하기 HPLC 조건에 따라 모 형태에 대한 카세트 내 각각의 화학 물질의 양에 대해 반응 혼합물을 분석하였다:

컬럼: 페노메넥스(PHENOMENEX)^® 시너지(Synergi)^TM 극성 RP, 20.0 x 2.0 mm, 3 μM

가드 컬럼: 페노메넥스^® C18, 4.0 x 2.0 mm

유속: 0.25 mL/분

컬럼 온도: 40 ℃

샘플 온도: 10 ℃

주입 부피: 10 ㎕

수행 시간: 3.5분

구배 용매계:

용매 A: 물 중 0.1％ 포름산

용매 B: 아세토니트릴 중 0.1％ 포름산

용매 구배 프로파일:

질량 분석법 파라미터:

MS 모드: ESI (+)

모세관: 3.5 kV

원추체: 40 V

추출기: 3 V

RF 렌즈: 0.2 V

공급원 온도: 120 ℃

용매 제거 온도: 300 ℃

기체_용매 제거: 450 L/h

기체_원추체: 72 L/h

LM 해상도: 15.0

HM 해상도: 15.0

이온 에너지: 0.5

배율: 650

약역학적 분석

경구 투여에 대한 구분되지 않은 약역학적 분석을 적용하였다. 관찰된 C_max 및 T_max를 기록하였다. 문헌 [Gibaldi, M. and Perrier, D. Pharmacokinetics, Second Edition, Marcel Dekker, Inc., New York, 1982]에 따라 선형 사다리꼴 규칙을 이용하여 AUC (0-8)를 컴퓨터로 계산하였다.

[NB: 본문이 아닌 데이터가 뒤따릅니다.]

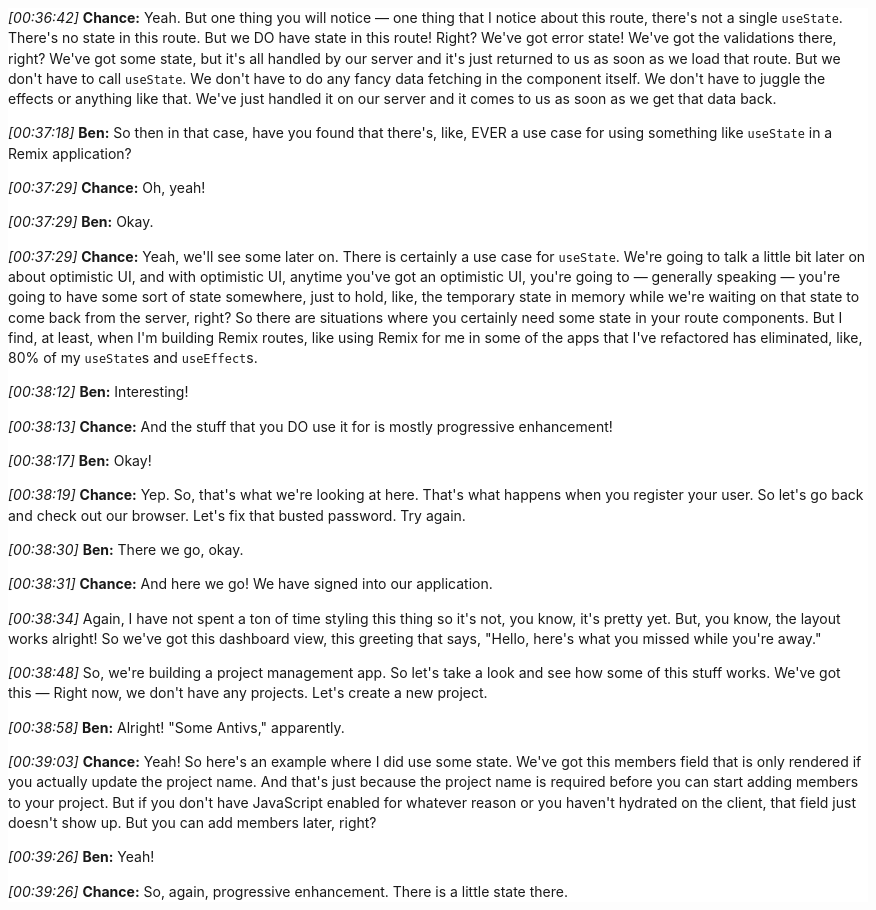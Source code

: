 <i class="timecode">[00:36:42]</i> **Chance:** Yeah. But one thing you will notice — one thing that I notice about this route, there's not a single `useState`. There's no state in this route. But we DO have state in this route! Right? We've got error state! We've got the validations there, right? We've got some state, but it's all handled by our server and it's just returned to us as soon as we load that route. But we don't have to call `useState`. We don't have to do any fancy data fetching in the component itself. We don't have to juggle the effects or anything like that. We've just handled it on our server and it comes to us as soon as we get that data back.

<i class="timecode">[00:37:18]</i> **Ben:** So then in that case, have you found that there's, like, EVER a use case for using something like `useState` in a Remix application?

<i class="timecode">[00:37:29]</i> **Chance:** Oh, yeah!

<i class="timecode">[00:37:29]</i> **Ben:** Okay. 

<i class="timecode">[00:37:29]</i> **Chance:** Yeah, we'll see some later on. There is certainly a use case for `useState`. We're going to talk a little bit later on about optimistic UI, and with optimistic UI, anytime you've got an optimistic UI, you're going to — generally speaking — you're going to have some sort of state somewhere, just to hold, like, the temporary state in memory while we're waiting on that state to come back from the server, right? So there are situations where you certainly need some state in your route components. But I find, at least, when I'm building Remix routes, like using Remix for me in some of the apps that I've refactored has eliminated, like, 80% of my `useState`s and `useEffect`s.

<i class="timecode">[00:38:12]</i> **Ben:** Interesting!

<i class="timecode">[00:38:13]</i> **Chance:** And the stuff that you DO use it for is mostly progressive enhancement!

<i class="timecode">[00:38:17]</i> **Ben:** Okay!

<i class="timecode">[00:38:19]</i> **Chance:** Yep. So, that's what we're looking at here. That's what happens when you register your user. So let's go back and check out our browser. Let's fix that busted password. Try again.

<i class="timecode">[00:38:30]</i> **Ben:** There we go, okay.

<i class="timecode">[00:38:31]</i> **Chance:** And here we go! We have signed into our application.

<i class="timecode">[00:38:34]</i> Again, I have not spent a ton of time styling this thing so it's not, you know, it's pretty yet. But, you know, the layout works alright! So we've got this dashboard view, this greeting that says, "Hello, here's what you missed while you're away."

<i class="timecode">[00:38:48]</i> So, we're building a project management app. So let's take a look and see how some of this stuff works. We've got this — Right now, we don't have any projects. Let's create a new project.

<i class="timecode">[00:38:58]</i> **Ben:** Alright! "Some Antivs," apparently.

<i class="timecode">[00:39:03]</i> **Chance:** Yeah! So here's an example where I did use some state. We've got this members field that is only rendered if you actually update the project name. And that's just because the project name is required before you can start adding members to your project. But if you don't have JavaScript enabled for whatever reason or you haven't hydrated on the client, that field just doesn't show up. But you can add members later, right?

<i class="timecode">[00:39:26]</i> **Ben:** Yeah!

<i class="timecode">[00:39:26]</i> **Chance:** So, again, progressive enhancement. There is a little state there.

대표적인 카세트 투여 및 생체이용률 데이터를 (알라마 블루 (AB) 분석 (예를 들어, 본원 실시예 45)으로부터의) 세포 증식 억제 및 (정량적 PCR (QPCR) 분석 (예를 들어, 본원 실시예 46)으로부터의) rRNA 억제와 함께 하기 표 8에 제공하였다.

실시예 49

약역학 특성의 평가

약물의 약역학 특성을 각각 5 mg/kg 및 25 mg/kg에서의 약물의 정맥내 (IV) 볼루스 및 경구 (PO) 투여에 따라 ICR 마우스에서 조사하였다. 혈액 샘플을 미리 결정된 시간에서 수집하고, 혈장을 분리하였다. 투여 후 5분, 15분 및 30분, 및 1시간, 2시간, 4시간, 8시간 및 24시간에서 수집된 혈액 샘플로부터 혈장을 분리하였다.

하기 기재되는 LC/MS/MS 방법에 의해 약물 수준을 정량하였다. 비구획 약역학 분석을 정맥내 투여에 적용하였다. 선형 사다리꼴 규칙을 사용하여 AUC(0-24) 또는 AUC(0-8)을 계산하였다. 각각 마지막 3개 및 최초 3개 데이타 지점을 사용하여 말단 t_1/2 및 C₀을 계산하였다.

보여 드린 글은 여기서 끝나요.